Work instructions - Leaving all pictures aside, copy exactly the lines from the start of the listing below through the line that contains "## @zeit-ui/vue", and only those lines.

Data for this exercise -
· · · · · · ·

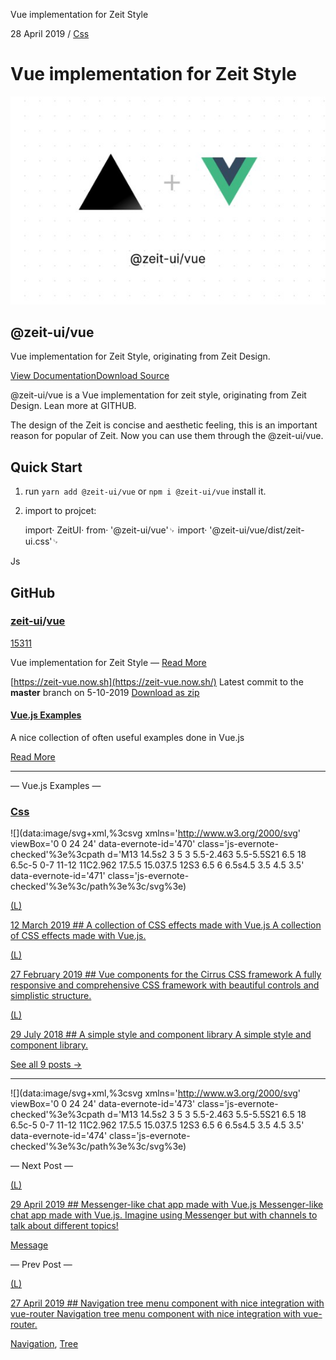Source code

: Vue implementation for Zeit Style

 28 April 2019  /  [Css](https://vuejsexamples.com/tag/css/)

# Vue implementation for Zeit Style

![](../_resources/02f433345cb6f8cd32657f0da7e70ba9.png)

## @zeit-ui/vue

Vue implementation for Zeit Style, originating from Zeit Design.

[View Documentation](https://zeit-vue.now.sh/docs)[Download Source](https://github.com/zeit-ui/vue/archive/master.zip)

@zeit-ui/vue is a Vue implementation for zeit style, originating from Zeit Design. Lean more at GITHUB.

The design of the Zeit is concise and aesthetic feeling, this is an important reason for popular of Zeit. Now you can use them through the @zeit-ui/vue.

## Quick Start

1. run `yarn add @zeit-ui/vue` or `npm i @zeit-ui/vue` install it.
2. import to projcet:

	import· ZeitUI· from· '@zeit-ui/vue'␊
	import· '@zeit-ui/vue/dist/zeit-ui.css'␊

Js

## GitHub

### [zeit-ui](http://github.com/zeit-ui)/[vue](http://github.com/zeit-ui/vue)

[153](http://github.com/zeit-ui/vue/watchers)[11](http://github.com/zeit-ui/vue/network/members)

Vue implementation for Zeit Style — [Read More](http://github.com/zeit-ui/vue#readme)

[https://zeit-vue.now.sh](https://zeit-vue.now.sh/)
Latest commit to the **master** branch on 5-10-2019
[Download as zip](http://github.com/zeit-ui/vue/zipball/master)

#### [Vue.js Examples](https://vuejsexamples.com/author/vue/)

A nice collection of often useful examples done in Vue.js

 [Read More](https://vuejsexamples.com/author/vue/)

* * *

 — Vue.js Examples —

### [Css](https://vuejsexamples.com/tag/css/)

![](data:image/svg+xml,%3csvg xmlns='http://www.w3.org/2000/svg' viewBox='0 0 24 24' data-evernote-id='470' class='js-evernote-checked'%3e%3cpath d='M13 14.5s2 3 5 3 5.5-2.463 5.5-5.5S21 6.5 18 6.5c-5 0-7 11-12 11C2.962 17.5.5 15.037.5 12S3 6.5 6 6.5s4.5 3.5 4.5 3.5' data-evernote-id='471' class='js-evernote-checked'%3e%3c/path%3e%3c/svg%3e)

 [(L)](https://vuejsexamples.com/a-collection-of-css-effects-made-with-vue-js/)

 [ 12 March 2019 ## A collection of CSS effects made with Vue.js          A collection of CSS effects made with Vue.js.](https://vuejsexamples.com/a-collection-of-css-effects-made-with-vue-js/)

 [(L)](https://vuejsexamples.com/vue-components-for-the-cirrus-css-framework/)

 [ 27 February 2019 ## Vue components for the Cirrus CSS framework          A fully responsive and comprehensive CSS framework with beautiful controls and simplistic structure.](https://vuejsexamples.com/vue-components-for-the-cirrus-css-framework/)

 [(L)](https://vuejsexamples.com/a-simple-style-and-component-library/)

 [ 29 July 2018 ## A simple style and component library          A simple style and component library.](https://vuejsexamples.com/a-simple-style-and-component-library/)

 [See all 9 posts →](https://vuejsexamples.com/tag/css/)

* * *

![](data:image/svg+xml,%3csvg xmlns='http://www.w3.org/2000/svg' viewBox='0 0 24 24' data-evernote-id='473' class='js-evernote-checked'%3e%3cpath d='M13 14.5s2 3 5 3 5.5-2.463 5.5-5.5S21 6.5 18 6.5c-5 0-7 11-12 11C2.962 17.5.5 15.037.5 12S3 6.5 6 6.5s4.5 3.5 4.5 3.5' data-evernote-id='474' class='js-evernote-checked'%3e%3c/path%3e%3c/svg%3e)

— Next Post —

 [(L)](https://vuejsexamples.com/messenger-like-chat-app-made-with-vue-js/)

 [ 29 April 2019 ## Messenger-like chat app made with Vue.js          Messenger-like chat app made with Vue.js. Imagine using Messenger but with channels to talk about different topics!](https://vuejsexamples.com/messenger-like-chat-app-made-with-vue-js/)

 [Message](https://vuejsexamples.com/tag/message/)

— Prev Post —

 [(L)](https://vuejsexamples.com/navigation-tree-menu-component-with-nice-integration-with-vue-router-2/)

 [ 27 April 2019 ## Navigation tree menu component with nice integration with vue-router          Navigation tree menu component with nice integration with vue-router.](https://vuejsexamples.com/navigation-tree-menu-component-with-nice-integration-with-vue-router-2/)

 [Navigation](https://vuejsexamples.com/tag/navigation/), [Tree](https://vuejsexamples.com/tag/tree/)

· · · · · · ·

Expected output -
Source code

: Vue implementation for Zeit Style

 28 April 2019  /  [Css](https://vuejsexamples.com/tag/css/)

# Vue implementation for Zeit Style

![](../_resources/02f433345cb6f8cd32657f0da7e70ba9.png)

## @zeit-ui/vue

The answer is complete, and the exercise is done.